Examples of suitable adenoviral vectors include adenoviral vectors
that lack (a) all or part of the E1 region and all or part of the
E2 region, (b) all or part of the E1 region, all or part of the E2
region, and all or part of the E3 region, (c) all or part of the E1
region, all or part of the E2 region, all or part of the E3 region,
and all or part of the E4 region, (d) at least part of the E1a
region, at least part of the E1b region, at least part of the E2a
region, and at least part of the E3 region, (e) at least part of
the E1 region, at least part of the E3 region, and at least part of
the E4 region, and (f) all essential adenoviral gene products
(e.g., adenoviral amplicons comprising ITRs and the packaging
signal only). The adenoviral vector can contain a wild type pIX
gene. Alternatively, although not preferably, the adenoviral vector
also can contain a pIX gene that has been modified by mutation,
deletion, or any suitable DNA modification procedure.

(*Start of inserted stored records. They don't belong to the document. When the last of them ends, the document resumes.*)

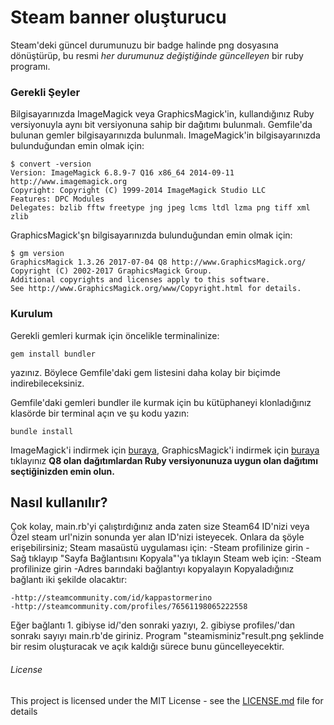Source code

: ﻿# Steam banner oluşturucu
Steam'deki güncel durumunuzu bir badge halinde png dosyasına dönüştürüp, bu resmi *her durumunuz değiştiğinde güncelleyen* bir ruby programı.

### Gerekli Şeyler
Bilgisayarınızda ImageMagick veya GraphicsMagick'in, kullandığınız Ruby versiyonuyla aynı bit versiyonuna sahip bir dağıtımı bulunmalı.
Gemfile'da bulunan gemler bilgisayarınızda bulunmalı.
ImageMagick'in bilgisayarınızda bulunduğundan emin olmak için:
```
$ convert -version
Version: ImageMagick 6.8.9-7 Q16 x86_64 2014-09-11 http://www.imagemagick.org
Copyright: Copyright (C) 1999-2014 ImageMagick Studio LLC
Features: DPC Modules
Delegates: bzlib fftw freetype jng jpeg lcms ltdl lzma png tiff xml zlib
```

GraphicsMagick'şn bilgisayarınızda bulunduğundan emin olmak için:
```
$ gm version
GraphicsMagick 1.3.26 2017-07-04 Q8 http://www.GraphicsMagick.org/
Copyright (C) 2002-2017 GraphicsMagick Group.
Additional copyrights and licenses apply to this software.
See http://www.GraphicsMagick.org/www/Copyright.html for details.
```

### Kurulum
Gerekli gemleri kurmak için öncelikle terminalinize:
```
gem install bundler
```
yazınız. Böylece Gemfile'daki gem listesini daha kolay bir biçimde indirebileceksiniz.

Gemfile'daki gemleri bundler ile kurmak için bu kütüphaneyi klonladığınız klasörde bir terminal açın ve şu kodu yazın:
```
bundle install
```
ImageMagick'i indirmek için [buraya](https://www.imagemagick.org/script/download.php), 
GraphicsMagick'i indirmek için [buraya](http://www.graphicsmagick.org/download.html) tıklayınız
**Q8 olan dağıtımlardan Ruby versiyonunuza uygun olan dağıtımı seçtiğinizden emin olun.**
## Nasıl kullanılır?
Çok kolay, main.rb'yi çalıştırdığınız anda zaten size Steam64 ID'nizi veya Özel steam url'nizin sonunda yer alan ID'nizi isteyecek. 
Onlara da şöyle erişebilirsiniz;
Steam masaüstü uygulaması için:
-Steam profilinize girin
-Sağ tıklayıp "Sayfa Bağlantısını Kopyala"'ya tıklayın
Steam web için:
-Steam profilinize girin
-Adres barındaki bağlantıyı kopyalayın
Kopyaladığınız bağlantı iki şekilde olacaktır:
```
-http://steamcommunity.com/id/kappastormerino
-http://steamcommunity.com/profiles/76561198065222558
```
Eğer bağlantı 1. gibiyse id/'den sonraki yazıyı, 2. gibiyse profiles/'dan sonrakı sayıyı main.rb'de giriniz.
Program "steamisminiz"result.png şeklinde bir resim oluşturacak ve açık kaldığı sürece bunu güncelleyecektir.  
###### License

This project is licensed under the MIT License - see the [LICENSE.md](LICENSE.md) file for details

[0046] The replication-deficient adenoviral vector can be generated
by using any species, strain, subtype, or mixture of species,
strains, or subtypes, of an adenovirus or a chimeric adenovirus as
the source of vector DNA. The adenoviral vector can be any
adenoviral vector capable of growth in a cell, which is in some
significant part (although not necessarily substantially) derived
from or based upon the genome of an adenovirus. The adenoviral
vector preferably comprises an adenoviral genome of a wild-type
adenovirus of group C, especially of serotype (i.e., Ad5).
Adenoviral vectors are well known in the art and are described in,
for example, U.S. Pat. Nos. 5,559,099, 5,712,136, 5,731,190,
5,837,511, 5,846,782, 5,851,806, 5,962,311, 5,965,541, 5,981,225,
5,994,106, 6,020,191, and 6,113,913, International Patent
Applications WO 95/34671, WO 97/21826, and WO 00/00628, and Thomas
Shenk, "Adenoviridae and their Replication," and M. S. Horwitz,
"Adenoviruses," Chapters 67 and 68, respectively, in Virology, B.

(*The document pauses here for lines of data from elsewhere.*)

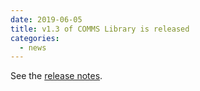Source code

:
 ```yaml
---
date: 2019-06-05
title: v1.3 of COMMS Library is released
categories:
  - news
---
```

See the [release notes](https://github.com/arobenko/comms_champion/releases/tag/v1.3).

N. Fields et al., eds., 3d ed., Raven Press, Ltd., New York
(1996).
[0047] The construction of adenoviral vectors is well understood in
the art and involves the use of standard molecular biological
techniques, such as those described in, for example, Sambrook et
al., supra, Watson et al., supra, Ausubel et al., supra, and other
references mentioned herein. Moreover, adenoviral vectors can be
constructed and/or purified using the methods set forth, for
example, in U.S. Pat. No. 5,965,358 and International Patent
Applications WO 98/56937, WO 99/15686, and WO 99/54441.
[0048] When the cell is used to propagate a replication-deficient
adenoviral vector, it is desirable to avoid a recombination event
between the cellular genome (of the cell) and the adenoviral genome
(of the adenoviral vector) that would result in the generation of a
replication-competent adenovirus (RCA). As such, there is
preferably insufficient overlap between the genome of the cell and
the replication-deficient adenoviral vector genome to mediate a
recombination event sufficient to result in a replication-competent
adenovirus. If overlap exists, the overlapping sequences desirably
are predominantly located in the nucleic acid flanking the coding
region of the complementation factor (the "trans-complementing
region") in the cellular genome and the nucleotide sequences
adjacent to the missing region(s) of the adenoviral genome.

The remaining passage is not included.